You can expect a few inflation-related questions on the CFP® exam. Let’s discuss the concepts you need to get the points then briefly examine where the U.S. is in 2015 with regard to inflation and what it means for the economy.


Inflation is an increase in the general level of prices. Deflation is a decrease in the general level of prices. These are measured by:


  • Consumer Price Index (CPI) – retail prices
  • Producer Price Index (PPI) – wholesale prices


What kinds of questions might you see on the CFP® exam about inflation?


Inflation and GDP

How do we think of inflation in conjunction with GDP? GDP does not measure inflation, but is adjusted for inflation. If we’ve got full employment, what’s going on with inflation? It’s going up because companies have to pay higher wages and higher prices for factors of production.

Inflation in the Business Cycle

In the business cycle, when is inflation about to slow down? It will slow in the mid-contraction or trough phase and then continue to fall in trough back up to mid-expansion. It keeps rising through mid-expansion to peak and from peak to mid-contraction.


Inflation and Who It Affects

When inflation is at, say 6%, who is most hurt by it? Lenders at a fixed rate of interest will be hurt because money costs more to them now than when they lent the money out, but the borrowers get to pay them back at the fixed lower rate. The borrowers, on the other hand, will benefit because they get to repay with cheaper dollars. Defined benefit pension plan recipients will also be hurt because their dollars will buy less. Social Security recipients will, for purposes of the CFP® exam, not be hurt because benefits are indexed for inflation.

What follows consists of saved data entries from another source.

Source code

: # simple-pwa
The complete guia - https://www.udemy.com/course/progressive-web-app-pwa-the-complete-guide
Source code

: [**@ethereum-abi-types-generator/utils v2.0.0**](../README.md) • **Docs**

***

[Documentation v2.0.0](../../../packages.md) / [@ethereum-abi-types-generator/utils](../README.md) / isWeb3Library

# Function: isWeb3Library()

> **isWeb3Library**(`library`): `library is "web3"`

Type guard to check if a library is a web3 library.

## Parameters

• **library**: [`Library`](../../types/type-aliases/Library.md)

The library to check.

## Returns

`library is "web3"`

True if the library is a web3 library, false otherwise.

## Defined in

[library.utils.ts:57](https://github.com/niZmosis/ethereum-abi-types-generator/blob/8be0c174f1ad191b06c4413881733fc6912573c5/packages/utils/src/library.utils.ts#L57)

Stagflation results when production is stagnant and prices continue to rise (as happened in the U.S. in the 1970’s due to oil prices rising). Which way would the supply and demand curves move in this situation? Prices rise, so supply curve moves left. Consumers demand fewer goods so price moves higher on an unchanging demand curve.


Calculate Inflation Rate

The math (know this formula):


Change in index                    

Beg.-of-year value of index               = Rate of inflation


So if CPI rises from 176 to 179.5, inflation rate is (179.5-176) divided by 176, or 1.99%.


Inflation in 2015

We’ve added jobs and reduced unemployment in 2015, so according to the theories we’re being tested on, inflation should be going up. Why isn’t it? An Associated Press article suggests that competing global workers, a disproportionate amount of entry-level hiring, the rising dollar (although this trend is slowing of late), and robotized factory trends are keeping inflation low. Allen Sinai, chief global economist at Decision Economics, says that “inflation’s recent performance has challenged the economic profession’s basic assumptions about the behavior of prices.” Sinai concludes by saying that “inflation is a mystery.”


So if a PhD economist is stumped by current inflation behavior, a CFP® registrant shouldn’t feel too bad if he or she doesn’t fully understand its depths. Learn the basics; get the points; pass the exam!




Boak, Josh and Christopher S. Rugaber. “Four Reasons Inflation Is Staying Ultra-Low While Job Growth Is Surging.” Chicago Sun-Times. 11 Jan. 2015.

Robb, Greg. “Central Bankers at Jackson Hole Search for Answers on Low Inflation.”” MarketWatch. 27 Aug. 2015.